### Data entries

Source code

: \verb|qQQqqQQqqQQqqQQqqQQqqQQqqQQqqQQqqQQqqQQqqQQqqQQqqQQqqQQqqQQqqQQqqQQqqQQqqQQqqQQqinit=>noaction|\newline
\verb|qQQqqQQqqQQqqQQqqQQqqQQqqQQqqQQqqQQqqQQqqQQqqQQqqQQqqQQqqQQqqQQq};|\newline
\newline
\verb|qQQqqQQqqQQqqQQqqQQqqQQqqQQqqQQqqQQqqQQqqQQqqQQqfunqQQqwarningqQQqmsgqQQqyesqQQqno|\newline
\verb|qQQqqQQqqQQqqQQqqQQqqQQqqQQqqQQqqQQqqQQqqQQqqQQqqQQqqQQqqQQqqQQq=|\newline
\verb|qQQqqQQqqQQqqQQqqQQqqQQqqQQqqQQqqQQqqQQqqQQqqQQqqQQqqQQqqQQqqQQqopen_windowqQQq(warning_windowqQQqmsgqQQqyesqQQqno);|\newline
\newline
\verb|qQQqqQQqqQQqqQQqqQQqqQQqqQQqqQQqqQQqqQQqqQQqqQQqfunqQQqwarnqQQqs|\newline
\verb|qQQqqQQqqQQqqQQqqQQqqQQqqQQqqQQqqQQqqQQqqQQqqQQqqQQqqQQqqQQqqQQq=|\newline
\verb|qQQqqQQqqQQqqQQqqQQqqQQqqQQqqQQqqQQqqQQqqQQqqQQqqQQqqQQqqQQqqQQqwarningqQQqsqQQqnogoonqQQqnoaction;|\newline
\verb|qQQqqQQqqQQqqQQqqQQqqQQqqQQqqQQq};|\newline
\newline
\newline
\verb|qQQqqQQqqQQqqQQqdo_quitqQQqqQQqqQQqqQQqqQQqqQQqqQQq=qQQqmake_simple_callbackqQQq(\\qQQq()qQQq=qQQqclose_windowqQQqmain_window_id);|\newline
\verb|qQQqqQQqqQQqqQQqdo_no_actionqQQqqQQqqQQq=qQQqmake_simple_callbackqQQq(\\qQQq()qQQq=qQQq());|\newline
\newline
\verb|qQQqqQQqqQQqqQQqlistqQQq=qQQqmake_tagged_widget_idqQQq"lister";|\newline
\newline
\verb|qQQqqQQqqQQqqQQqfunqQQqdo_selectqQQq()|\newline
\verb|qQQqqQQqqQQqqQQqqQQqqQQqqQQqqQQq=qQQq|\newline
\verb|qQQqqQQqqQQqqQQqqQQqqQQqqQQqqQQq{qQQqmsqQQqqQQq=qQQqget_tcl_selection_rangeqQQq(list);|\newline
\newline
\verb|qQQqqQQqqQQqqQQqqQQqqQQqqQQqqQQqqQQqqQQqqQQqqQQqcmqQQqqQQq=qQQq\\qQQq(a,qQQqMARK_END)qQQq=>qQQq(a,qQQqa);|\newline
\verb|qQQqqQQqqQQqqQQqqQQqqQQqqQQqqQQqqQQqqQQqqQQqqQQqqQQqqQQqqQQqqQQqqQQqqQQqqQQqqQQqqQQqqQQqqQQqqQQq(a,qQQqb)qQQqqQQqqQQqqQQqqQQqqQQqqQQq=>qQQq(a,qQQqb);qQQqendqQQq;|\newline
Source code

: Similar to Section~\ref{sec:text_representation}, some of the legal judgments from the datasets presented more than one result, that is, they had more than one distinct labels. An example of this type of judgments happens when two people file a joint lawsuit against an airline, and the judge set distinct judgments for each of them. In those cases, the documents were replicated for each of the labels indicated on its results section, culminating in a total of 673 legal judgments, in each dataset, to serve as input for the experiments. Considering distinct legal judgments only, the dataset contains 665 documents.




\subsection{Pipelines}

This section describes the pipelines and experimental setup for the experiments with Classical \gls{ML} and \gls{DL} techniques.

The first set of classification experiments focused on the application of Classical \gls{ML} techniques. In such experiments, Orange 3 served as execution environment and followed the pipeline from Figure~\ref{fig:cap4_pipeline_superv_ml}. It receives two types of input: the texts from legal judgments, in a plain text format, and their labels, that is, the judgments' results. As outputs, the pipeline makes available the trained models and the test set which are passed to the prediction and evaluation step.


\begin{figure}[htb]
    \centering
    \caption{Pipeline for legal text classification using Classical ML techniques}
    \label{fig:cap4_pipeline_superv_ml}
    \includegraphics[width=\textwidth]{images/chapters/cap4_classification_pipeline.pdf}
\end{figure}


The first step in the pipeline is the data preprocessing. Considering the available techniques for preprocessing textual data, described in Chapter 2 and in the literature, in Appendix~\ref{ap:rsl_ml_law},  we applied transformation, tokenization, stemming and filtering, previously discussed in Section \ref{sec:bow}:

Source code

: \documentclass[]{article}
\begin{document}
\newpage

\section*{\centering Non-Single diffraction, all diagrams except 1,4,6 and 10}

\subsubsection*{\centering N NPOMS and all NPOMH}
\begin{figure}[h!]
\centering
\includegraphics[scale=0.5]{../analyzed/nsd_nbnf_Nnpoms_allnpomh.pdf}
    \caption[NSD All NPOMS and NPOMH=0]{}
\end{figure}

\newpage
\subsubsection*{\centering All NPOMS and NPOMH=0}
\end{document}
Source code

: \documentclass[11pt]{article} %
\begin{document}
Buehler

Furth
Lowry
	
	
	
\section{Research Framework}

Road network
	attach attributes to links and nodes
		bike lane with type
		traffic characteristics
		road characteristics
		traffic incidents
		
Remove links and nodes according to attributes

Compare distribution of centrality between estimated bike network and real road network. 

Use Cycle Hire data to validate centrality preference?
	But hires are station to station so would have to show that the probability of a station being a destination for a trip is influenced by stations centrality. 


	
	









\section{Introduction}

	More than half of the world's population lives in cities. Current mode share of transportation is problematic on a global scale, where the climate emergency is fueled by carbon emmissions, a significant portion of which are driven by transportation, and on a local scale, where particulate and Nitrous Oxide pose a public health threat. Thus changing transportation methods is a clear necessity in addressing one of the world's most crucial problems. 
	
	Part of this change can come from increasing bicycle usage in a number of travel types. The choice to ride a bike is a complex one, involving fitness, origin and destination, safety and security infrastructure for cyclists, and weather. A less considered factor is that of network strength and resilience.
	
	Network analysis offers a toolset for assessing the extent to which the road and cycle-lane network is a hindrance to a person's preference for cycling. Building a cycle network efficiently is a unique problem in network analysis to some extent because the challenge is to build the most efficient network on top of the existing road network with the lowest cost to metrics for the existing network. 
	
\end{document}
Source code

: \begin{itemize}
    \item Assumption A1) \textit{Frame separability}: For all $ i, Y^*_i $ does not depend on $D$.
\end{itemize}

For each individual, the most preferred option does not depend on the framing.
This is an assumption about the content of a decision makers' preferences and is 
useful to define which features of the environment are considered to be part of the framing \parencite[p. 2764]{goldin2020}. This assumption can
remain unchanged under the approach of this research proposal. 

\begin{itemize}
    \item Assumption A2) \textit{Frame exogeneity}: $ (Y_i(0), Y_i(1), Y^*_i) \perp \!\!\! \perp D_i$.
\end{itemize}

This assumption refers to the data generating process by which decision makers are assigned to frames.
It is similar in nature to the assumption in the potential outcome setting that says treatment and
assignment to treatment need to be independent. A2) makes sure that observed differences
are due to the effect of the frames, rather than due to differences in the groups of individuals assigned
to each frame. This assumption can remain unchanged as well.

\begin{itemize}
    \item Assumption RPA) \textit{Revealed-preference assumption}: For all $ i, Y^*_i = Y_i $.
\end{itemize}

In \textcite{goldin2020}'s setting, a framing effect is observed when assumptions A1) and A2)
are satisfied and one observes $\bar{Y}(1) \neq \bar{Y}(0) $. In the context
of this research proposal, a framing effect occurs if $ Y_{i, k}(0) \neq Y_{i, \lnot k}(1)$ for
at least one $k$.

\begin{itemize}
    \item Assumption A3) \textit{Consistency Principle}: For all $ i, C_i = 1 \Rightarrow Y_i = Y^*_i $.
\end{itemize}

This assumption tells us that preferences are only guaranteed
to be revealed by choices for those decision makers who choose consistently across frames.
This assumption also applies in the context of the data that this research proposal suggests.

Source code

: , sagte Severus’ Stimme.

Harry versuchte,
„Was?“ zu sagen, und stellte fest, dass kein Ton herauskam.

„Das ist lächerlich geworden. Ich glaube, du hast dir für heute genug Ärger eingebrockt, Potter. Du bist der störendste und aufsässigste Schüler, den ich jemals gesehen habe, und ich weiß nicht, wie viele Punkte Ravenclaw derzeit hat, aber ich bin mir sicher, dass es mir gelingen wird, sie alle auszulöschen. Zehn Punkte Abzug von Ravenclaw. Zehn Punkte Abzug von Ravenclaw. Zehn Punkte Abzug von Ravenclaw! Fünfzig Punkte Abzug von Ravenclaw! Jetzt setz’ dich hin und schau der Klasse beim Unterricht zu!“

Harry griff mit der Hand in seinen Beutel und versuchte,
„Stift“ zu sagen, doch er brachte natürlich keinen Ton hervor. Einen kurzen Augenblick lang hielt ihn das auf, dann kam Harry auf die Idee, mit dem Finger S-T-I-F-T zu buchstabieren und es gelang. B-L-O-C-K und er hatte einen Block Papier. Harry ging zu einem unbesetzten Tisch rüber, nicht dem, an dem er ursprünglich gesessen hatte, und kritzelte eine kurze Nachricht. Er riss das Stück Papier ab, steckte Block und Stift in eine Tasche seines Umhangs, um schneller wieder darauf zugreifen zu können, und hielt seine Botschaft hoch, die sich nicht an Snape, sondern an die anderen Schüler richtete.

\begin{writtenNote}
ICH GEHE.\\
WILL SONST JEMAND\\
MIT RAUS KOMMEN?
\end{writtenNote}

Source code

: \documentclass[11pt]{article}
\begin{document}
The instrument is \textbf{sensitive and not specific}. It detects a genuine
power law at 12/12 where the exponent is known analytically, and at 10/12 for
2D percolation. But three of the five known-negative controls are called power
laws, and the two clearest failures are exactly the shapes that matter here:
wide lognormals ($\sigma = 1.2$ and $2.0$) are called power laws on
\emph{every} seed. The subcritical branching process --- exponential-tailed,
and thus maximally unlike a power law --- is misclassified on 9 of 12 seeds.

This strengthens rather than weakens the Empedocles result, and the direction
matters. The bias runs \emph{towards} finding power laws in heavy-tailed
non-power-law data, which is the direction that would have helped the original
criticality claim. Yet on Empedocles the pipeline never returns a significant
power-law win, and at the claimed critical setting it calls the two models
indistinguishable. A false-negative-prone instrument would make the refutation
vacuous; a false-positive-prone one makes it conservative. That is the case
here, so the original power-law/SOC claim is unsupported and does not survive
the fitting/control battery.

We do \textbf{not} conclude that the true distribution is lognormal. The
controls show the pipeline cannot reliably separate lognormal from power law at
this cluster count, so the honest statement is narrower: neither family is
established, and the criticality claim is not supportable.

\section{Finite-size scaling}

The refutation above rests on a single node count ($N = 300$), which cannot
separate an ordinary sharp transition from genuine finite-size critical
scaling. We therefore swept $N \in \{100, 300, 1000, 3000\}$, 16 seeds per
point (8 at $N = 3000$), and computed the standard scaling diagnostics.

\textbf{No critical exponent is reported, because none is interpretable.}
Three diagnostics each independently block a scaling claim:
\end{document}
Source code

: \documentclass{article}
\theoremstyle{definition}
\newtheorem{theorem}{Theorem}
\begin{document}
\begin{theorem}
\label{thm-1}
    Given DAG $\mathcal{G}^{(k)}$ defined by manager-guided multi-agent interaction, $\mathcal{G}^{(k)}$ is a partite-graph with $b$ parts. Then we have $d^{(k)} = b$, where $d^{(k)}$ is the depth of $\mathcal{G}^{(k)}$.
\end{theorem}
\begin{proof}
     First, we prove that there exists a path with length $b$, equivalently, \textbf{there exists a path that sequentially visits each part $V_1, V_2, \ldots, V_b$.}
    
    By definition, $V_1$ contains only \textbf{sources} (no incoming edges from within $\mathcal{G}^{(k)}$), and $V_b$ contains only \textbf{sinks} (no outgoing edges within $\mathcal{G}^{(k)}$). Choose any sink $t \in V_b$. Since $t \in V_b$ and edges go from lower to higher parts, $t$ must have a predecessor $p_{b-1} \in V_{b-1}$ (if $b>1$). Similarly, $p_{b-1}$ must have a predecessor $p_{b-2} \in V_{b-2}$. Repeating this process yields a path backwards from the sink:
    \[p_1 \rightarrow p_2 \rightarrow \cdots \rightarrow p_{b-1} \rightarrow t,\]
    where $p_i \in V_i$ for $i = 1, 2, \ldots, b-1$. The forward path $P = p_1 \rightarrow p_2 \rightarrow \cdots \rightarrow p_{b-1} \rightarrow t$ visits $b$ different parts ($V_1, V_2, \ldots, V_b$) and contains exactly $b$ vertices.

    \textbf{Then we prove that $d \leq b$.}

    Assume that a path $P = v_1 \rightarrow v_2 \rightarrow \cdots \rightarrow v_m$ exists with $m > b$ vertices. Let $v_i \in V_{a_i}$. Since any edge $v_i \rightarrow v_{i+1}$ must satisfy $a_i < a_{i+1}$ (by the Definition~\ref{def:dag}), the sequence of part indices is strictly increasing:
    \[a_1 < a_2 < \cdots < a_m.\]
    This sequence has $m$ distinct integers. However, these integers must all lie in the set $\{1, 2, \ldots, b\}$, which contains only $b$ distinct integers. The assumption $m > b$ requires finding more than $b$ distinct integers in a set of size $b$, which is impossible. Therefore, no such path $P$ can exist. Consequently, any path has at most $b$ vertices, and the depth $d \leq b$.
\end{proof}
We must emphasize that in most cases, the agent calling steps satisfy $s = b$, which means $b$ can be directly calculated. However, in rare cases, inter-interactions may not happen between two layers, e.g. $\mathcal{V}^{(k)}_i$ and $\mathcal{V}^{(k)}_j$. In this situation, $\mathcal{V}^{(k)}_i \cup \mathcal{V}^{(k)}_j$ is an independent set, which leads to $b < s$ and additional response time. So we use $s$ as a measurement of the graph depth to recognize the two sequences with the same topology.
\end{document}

### What you need to do
Lines with "genuine": find them in the data and copy each one.

### The answer
The instrument is \textbf{sensitive and not specific}. It detects a genuine
separate an ordinary sharp transition from genuine finite-size critical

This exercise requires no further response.